[WORK REQUEST] Each of the entries below is to be written out exactly, and the images skipped.

____

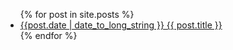 <ul>
  {% for post in site.posts %}
    <li>
      <a href="{{ post.url }}">{{post.date | date_to_long_string }} {{ post.title }}</a>
    </li>
  {% endfor %}
</ul>




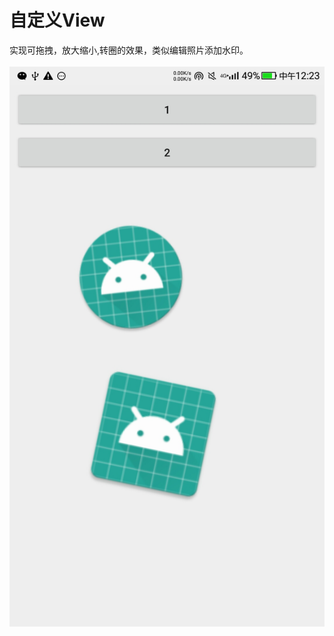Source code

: 自定义View
====
实现可拖拽，放大缩小,转圈的效果，类似编辑照片添加水印。<br>
<br>
![](https://github.com/czxclb/MagicEdit/blob/master/screenshot/1.jpg)<br>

____

[ANSWER BOX]
 <ul>
  {% for post in site.posts %}
    <li>
      <a href="{{ post.url }}">{{post.date | date_to_long_string }} {{ post.title }}</a>
    </li>
  {% endfor %}
</ul>




Source code

: 自定义View
====
实现可拖拽，放大缩小,转圈的效果，类似编辑照片添加水印。<br>
<br>
![](https://github.com/czxclb/MagicEdit/blob/master/screenshot/1.jpg)<br>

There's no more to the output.